La sociedad tiende a condenar a quienes ya no le son útiles, cerrándoles la puerta en la cara. Por más que hayan dado de sí, por más contribuciones al ahora, lo más común es que se les condene como una carga, que se les pague con violencia, desprecio, reproches y abandono.

En la primera recta de nuestra vida, la vida laboral nos exige experiencia, y por más que dediquemos nuestra vida al trabajo; pararnos temprano, acudir con el mejor de los ánimos, hacer más de lo que nos toca, buscar métodos de mejorarlo todo, tener la voluntad de convertirnos en modernos y buenos esclavos, nada nos garantiza una retribución y un trato justo al final del camino.

Siendo específicos, podríamos observar ejemplos más claros, manifestados en aquellos empleos que se necesita forzosamente el cuerpo como instrumento laboral. Deportistas, bailarines, modelos, trabajadores de fábricas, campesinos, mineros, todos ellos en mayor o menor medida, sufren un desgaste brutal que reduce notablemente su calidad de vida, siendo su tiempo mucho más corto. Vaya que pesan distinto los años, y siempre quedan remanentes que tarde o temprano se manifiestan en nuestra salud.

La sociedad nos exprime hasta la médula; deprisa, sin remordimiento alguno; y cuando ya no podemos dar más, somos cambiados fácilmente, desechados, aislados, olvidados.

EL MAYOR OLVIDO

La vida nos puede condenar por distintas razones, todas ellas encaminadas a nuestra pérdida de utilidad pública; pero una de las más terribles, es la que se ejecuta cuando hemos envejecido. Ser adulto mayor se convierte en el mayor olvido.

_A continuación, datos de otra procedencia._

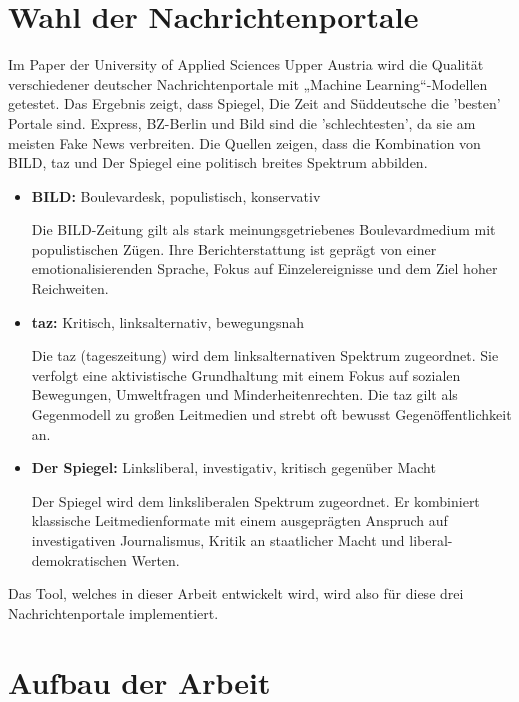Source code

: \section{Wahl der Nachrichtenportale}
\label{sec:wahl_nachrichtenportale}

Im Paper der University of Applied Sciences Upper Austria \cite{Simone2022} wird die Qualität verschiedener deutscher Nachrichtenportale mit 
„Machine Learning“-Modellen getestet. 
Das Ergebnis zeigt, dass Spiegel, Die Zeit and Süddeutsche die 'besten' Portale sind. Express, BZ-Berlin und Bild sind die 'schlechtesten', da sie
am meisten Fake News verbreiten.
Die Quellen \cite{henke2024nachrichten, Lieb2023, Osing2022} zeigen, dass die Kombination von BILD, taz und Der Spiegel eine politisch 
breites Spektrum abbilden.

\begin{itemize}
    \item \textbf{BILD:} Boulevardesk, populistisch, konservativ
   
    Die BILD-Zeitung gilt als stark meinungsgetriebenes Boulevardmedium mit populistischen Zügen. Ihre Berichterstattung ist geprägt von einer emotionalisierenden Sprache, 
    Fokus auf Einzelereignisse und dem Ziel hoher Reichweiten.

    \item \textbf{taz:} Kritisch, linksalternativ, bewegungsnah
    
    Die taz (tageszeitung) wird dem linksalternativen Spektrum zugeordnet. Sie verfolgt eine aktivistische Grundhaltung mit einem Fokus auf 
    sozialen Bewegungen, Umweltfragen und Minderheitenrechten. 
    Die taz gilt als Gegenmodell zu großen Leitmedien und strebt oft bewusst Gegenöffentlichkeit an.

    \item \textbf{Der Spiegel:} Linksliberal, investigativ, kritisch gegenüber Macht
    
    Der Spiegel wird dem linksliberalen Spektrum zugeordnet. Er kombiniert klassische Leitmedienformate mit einem ausgeprägten Anspruch auf 
    investigativen Journalismus, Kritik an staatlicher Macht und liberal-demokratischen Werten.
\end{itemize}

Das Tool, welches in dieser Arbeit entwickelt wird, wird also für diese drei Nachrichtenportale implementiert.

\section{Aufbau der Arbeit}
\label{sec:aufbau}




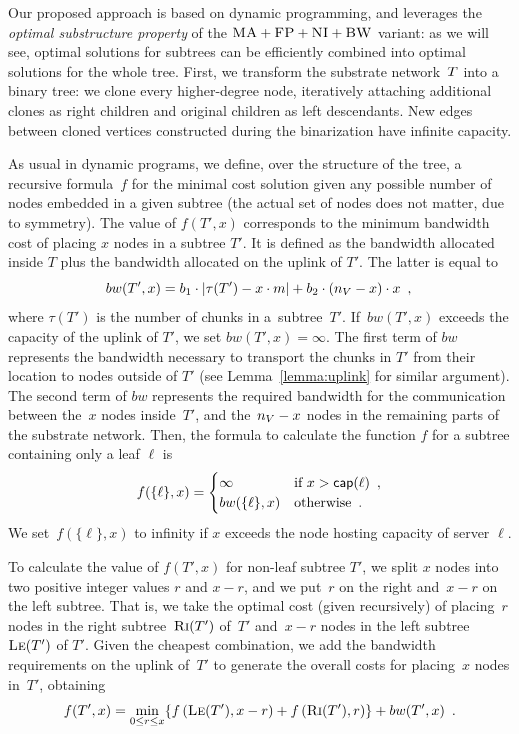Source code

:  Our proposed approach is based on dynamic programming, and
leverages the \emph{optimal substructure property} of the $\textsc{MA}+\textsc{FP}+\textsc{NI}+\textsc{BW}$ variant:
as we will see, optimal solutions for subtrees
can be efficiently combined into optimal solutions for the whole tree.
First, we transform the
substrate network~$T$
into a binary tree:
we clone every higher-degree node,
iteratively attaching additional clones as right children
and original children as left descendants.
New edges between cloned vertices constructed during the binarization have infinite capacity.

As usual in dynamic programs, we define, over the structure of the tree, a
recursive formula~$f$ for
the minimal cost solution given any possible number of nodes
embedded in a given subtree (the actual set of nodes does not matter,
due to symmetry).
The value of $f(T', x)$ corresponds to the minimum bandwidth cost of placing $x$ nodes in a subtree $T'$.
It is defined as the bandwidth allocated inside $T$ plus the bandwidth allocated on the uplink of $T'$.
The latter is equal to
\[
bw(T',x) = 
    b_1\cdot|\tau(T')-x\cdot m| +b_2 \cdot
(n_V - x) \cdot x\enspace, \\
  \]
  where $\tau(T')$ is the number of chunks in a~subtree~$T'$.
  If~$bw(T',x)$ exceeds the capacity of the uplink of $T'$, we set $bw(T', x) = \infty$.
  The first term of $bw$ represents
the bandwidth necessary to transport the chunks in $T'$ from their location to
nodes outside of $T'$ (see Lemma~\ref{lemma:uplink} for similar argument).
The second term of $bw$ represents the required bandwidth for the communication between the~$x$
nodes inside~$T'$, and the~$n_V - x$ nodes in the remaining parts of the substrate
network.
Then, the formula to calculate the function $f$ for a subtree containing only a leaf $\ell$ is
\[
f(\{ \ell \}, x) =
\begin{cases}
   \infty & \mbox{if } x > \textsf{cap}(\ell)\enspace,\\
    bw(\{ \ell \}, x) & \mbox{otherwise}\enspace. \\
  \end{cases}
  \]
We set~$f(\{ \ell \},x)$ to infinity if $x$ exceeds the node hosting capacity of server $\ell$.

To calculate the value of $f(T', x)$ for non-leaf subtree $T'$, we split $x$ nodes
into two positive integer
values $r$ and $x-r$, and we put~$r$ on the right and~$x - r$ on the left subtree.
That is, we take the optimal cost
(given recursively) of placing~$r$ nodes in
the right subtree~$\textsc{Ri}(T')$ of~$T'$ and~$x-r$ nodes in the left subtree~$\textsc{Le}(T')$ of
$T'$. Given the cheapest combination, we add the bandwidth requirements
on the uplink of~$T'$ to generate the overall costs for placing~$x$ nodes in~$T'$, obtaining
\[
  f(T', x) = 
    \min_{0\leq r \leq x} \{  f\left(\textsc{Le}(T'),
x-r\right) +
f\left(\textsc{Ri}(T'), r\right) \} + bw(T',x)\enspace.
  \]

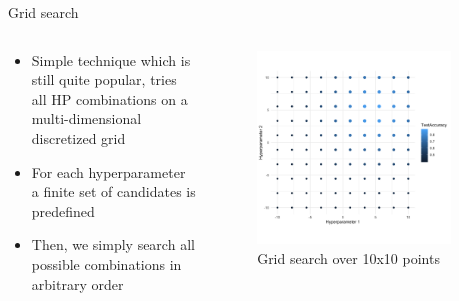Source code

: 
\subtitle{Tuning Algorithms}




\maketitle




\begin{frame}{Grid search}

\begin{columns}
\begin{column}{0.49\textwidth}
\begin{itemize}
\item Simple technique which is still quite popular, tries all
HP combinations on a multi-dimensional discretized grid
\item For each hyperparameter a finite set of candidates is predefined
\item Then, we simply search all possible combinations in arbitrary order
\end{itemize}
\end{column}
\begin{column}{0.49\textwidth}
\vspace*{-0.8cm}
\begin{center}
\begin{figure}
\includegraphics[width=0.9\textwidth]{images/grid.png}
\caption*{Grid search over 10x10 points}
\end{figure}
\end{center}
\end{column}
\end{columns}


\end{frame}
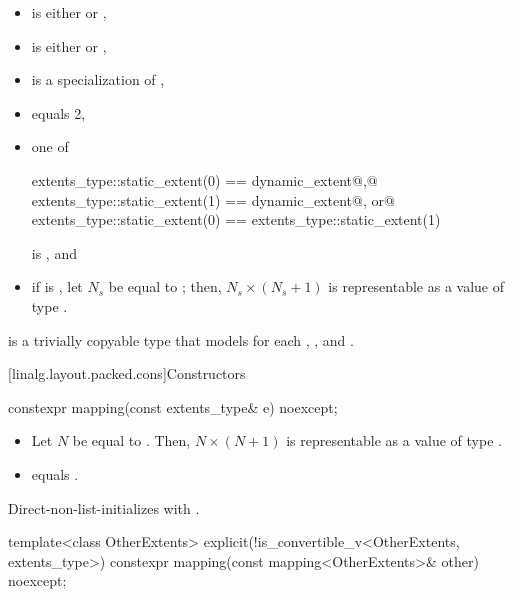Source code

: \begin{itemdescr}
\pnum
\mandates
\begin{itemize}
\item
{} is either  or ,
\item
{} is either  or ,
\item
{} is a specialization of ,
\item
{} equals 2,
\item
one of
\begin{codeblock}
extents_type::static_extent(0) == dynamic_extent@\textrm{,}@
extents_type::static_extent(1) == dynamic_extent@\textrm{, or}@
extents_type::static_extent(0) == extents_type::static_extent(1)
\end{codeblock}
is , and
\item
if  is ,
let $N_s$ be equal to ; then,
$N_s \times (N_s + 1)$ is representable as a value of type .
\end{itemize}

\pnum
{} is a trivially copyable type
that models  for each , , and .
\end{itemdescr}

[linalg.layout.packed.cons]{Constructors}

%
\begin{itemdecl}
constexpr mapping(const extents_type& e) noexcept;
\end{itemdecl}

\begin{itemdescr}
\pnum
\expects
\begin{itemize}
\item
Let $N$ be equal to .
Then, $N \times (N+1)$ is representable as
a value of type .
\item
{} equals .
\end{itemize}

\pnum
\effects
Direct-non-list-initializes  with .
\end{itemdescr}

%
\begin{itemdecl}
template<class OtherExtents>
  explicit(!is_convertible_v<OtherExtents, extents_type>)
    constexpr mapping(const mapping<OtherExtents>& other) noexcept;
\end{itemdecl}

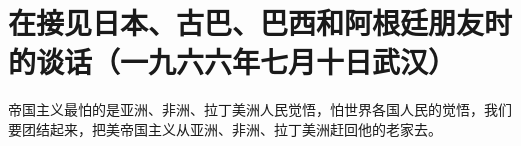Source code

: \section[在接见日本、古巴、巴西和阿根廷朋友时的谈话（一九六六年七月十日武汉）]{在接见日本、古巴、巴西和阿根廷朋友时的谈话（一九六六年七月十日武汉）}


帝国主义最怕的是亚洲、非洲、拉丁美洲人民觉悟，怕世界各国人民的觉悟，我们要团结起来，把美帝国主义从亚洲、非洲、拉丁美洲赶回他的老家去。


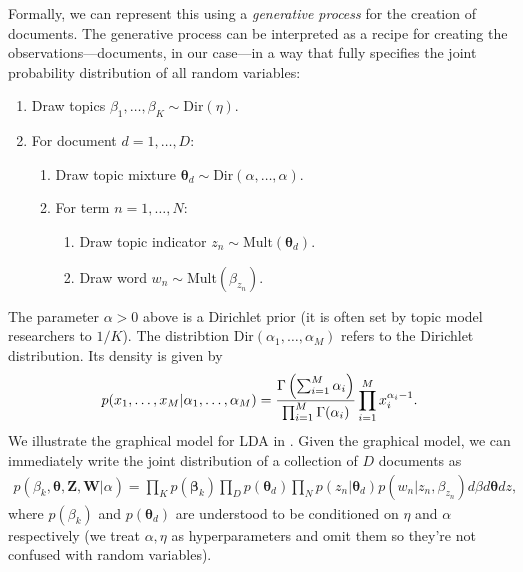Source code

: Formally, we can represent this using a \emph{generative process} for
the creation of documents.  The generative process can be interpreted as
a recipe for creating the observations---documents, in our case---in a
way that fully specifies the joint probability distribution of all
random variables:
\begin{enumerate}
  \item Draw topics $\beta_1, \ldots, \beta_K \sim \mbox{Dir}(\eta)$.
    \item For document $d=1, \ldots, D$:
    \begin{enumerate}
    \item Draw topic mixture $\bm \theta_d \sim \mbox{Dir}(\alpha, \ldots, \alpha)$.
    \item For term $n=1, \ldots, N$:
      \begin{enumerate}
      \item Draw topic indicator $z_n \sim \mbox{Mult}(\bm \theta_d)$.
      \item Draw word $w_n \sim \mbox{Mult}(\beta_{z_n})$.
      \end{enumerate}
    \end{enumerate}
\end{enumerate}
The parameter $\alpha > 0$ above is a Dirichlet prior (it is often set by
topic model researchers to $1/K$).  The distribtion $\mbox{Dir}(\alpha_1, \ldots, \alpha_M)$ refers to the Dirichlet distribution.  Its density is given by
\begin{align}
  p(x_1, \ldots, x_M | \alpha_1, \ldots, \alpha_M) =
  \frac{\large \Gamma \left( \sum_{i=1}^M \alpha_i \right)}
       {\prod_{i=1}^M \large \Gamma(\alpha_i)}
       \prod_{i=1}^M x_i^{\alpha_i - 1}.
\end{align}
We illustrate the graphical model for LDA in .  Given the graphical model, we can immediately write the joint distribution of a collection of $D$ documents as
\begin{align}
  p(\beta_k, \bm \theta, \bm Z, \bm W | \alpha) = 
  \prod_K p(\bm \beta_k)
  \prod_D p(\bm \theta_d) \prod_N p(z_n | \bm \theta_d) p(w_n | z_n, \beta_{z_n}) d\beta d\bm \theta dz,
\end{align}
where $p(\beta_k)$ and $p(\bm \theta_d)$ are understood to be conditioned
on $\eta$ and $\alpha$ respectively (we treat $\alpha, \eta$ as
hyperparameters and omit them so they're not confused with random
variables).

Pesan las piernas, las ansias, la camisa. Las articulaciones duelen; rechinan las manos y la cadera; aprisiona la nostalgia del pasado, reconforta volver a recordar. Duele que los días sean siempre iguales, que la gente se olvide que todavía existimos; duele esperar con ansias un amor que posiblemente nunca llegue. Duele el rechazo, el abandono; duele la pérdida de salud; duele ya no sentirnos útiles, valorados.

Todo lo anterior, duele, mientras torturan los remordimientos que no hemos podido cerrar; y mata de a poco aquella soledad que sabe a dos. El silencio que congela.